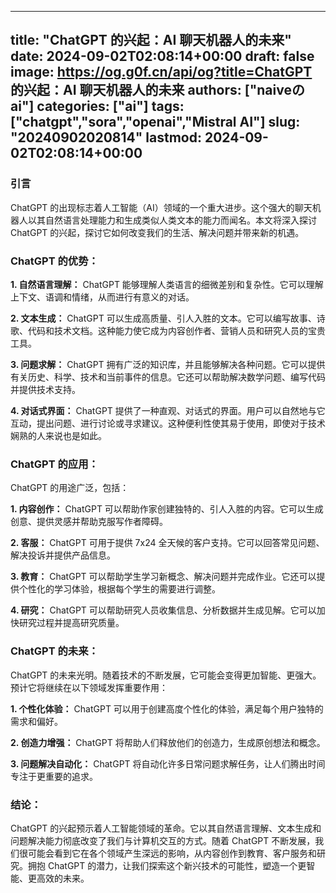 
---
title: "ChatGPT 的兴起：AI 聊天机器人的未来"
date: 2024-09-02T02:08:14+00:00
draft: false
image: https://og.g0f.cn/api/og?title=ChatGPT 的兴起：AI 聊天机器人的未来
authors: ["naiveのai"]
categories: ["ai"]
tags: ["chatgpt","sora","openai","Mistral AI"]
slug: "20240902020814"
lastmod: 2024-09-02T02:08:14+00:00
---
### 引言

ChatGPT 的出现标志着人工智能（AI）领域的一个重大进步。这个强大的聊天机器人以其自然语言处理能力和生成类似人类文本的能力而闻名。本文将深入探讨 ChatGPT 的兴起，探讨它如何改变我们的生活、解决问题并带来新的机遇。

### ChatGPT 的优势：

**1. 自然语言理解：**
ChatGPT 能够理解人类语言的细微差别和复杂性。它可以理解上下文、语调和情绪，从而进行有意义的对话。

**2. 文本生成：**
ChatGPT 可以生成高质量、引人入胜的文本。它可以编写故事、诗歌、代码和技术文档。这种能力使它成为内容创作者、营销人员和研究人员的宝贵工具。

**3. 问题求解：**
ChatGPT 拥有广泛的知识库，并且能够解决各种问题。它可以提供有关历史、科学、技术和当前事件的信息。它还可以帮助解决数学问题、编写代码并提供技术支持。

**4. 对话式界面：**
ChatGPT 提供了一种直观、对话式的界面。用户可以自然地与它互动，提出问题、进行讨论或寻求建议。这种便利性使其易于使用，即使对于技术娴熟的人来说也是如此。

### ChatGPT 的应用：

ChatGPT 的用途广泛，包括：

**1. 内容创作：**
ChatGPT 可以帮助作家创建独特的、引人入胜的内容。它可以生成创意、提供灵感并帮助克服写作者障碍。

**2. 客服：**
ChatGPT 可用于提供 7x24 全天候的客户支持。它可以回答常见问题、解决投诉并提供产品信息。

**3. 教育：**
ChatGPT 可以帮助学生学习新概念、解决问题并完成作业。它还可以提供个性化的学习体验，根据每个学生的需要进行调整。

**4. 研究：**
ChatGPT 可以帮助研究人员收集信息、分析数据并生成见解。它可以加快研究过程并提高研究质量。

### ChatGPT 的未来：

ChatGPT 的未来光明。随着技术的不断发展，它可能会变得更加智能、更强大。预计它将继续在以下领域发挥重要作用：

**1. 个性化体验：**
ChatGPT 可以用于创建高度个性化的体验，满足每个用户独特的需求和偏好。

**2. 创造力增强：**
ChatGPT 将帮助人们释放他们的创造力，生成原创想法和概念。

**3. 问题解决自动化：**
ChatGPT 将自动化许多日常问题求解任务，让人们腾出时间专注于更重要的追求。

### 结论：

ChatGPT 的兴起预示着人工智能领域的革命。它以其自然语言理解、文本生成和问题解决能力彻底改变了我们与计算机交互的方式。随着 ChatGPT 不断发展，我们很可能会看到它在各个领域产生深远的影响，从内容创作到教育、客户服务和研究。拥抱 ChatGPT 的潜力，让我们探索这个新兴技术的可能性，塑造一个更智能、更高效的未来。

*Problem statement*: From the records above, return each line where "聊天机器人的未来" occurs.

*The answer*:
title: "ChatGPT 的兴起：AI 聊天机器人的未来"
image: https://og.g0f.cn/api/og?title=ChatGPT 的兴起：AI 聊天机器人的未来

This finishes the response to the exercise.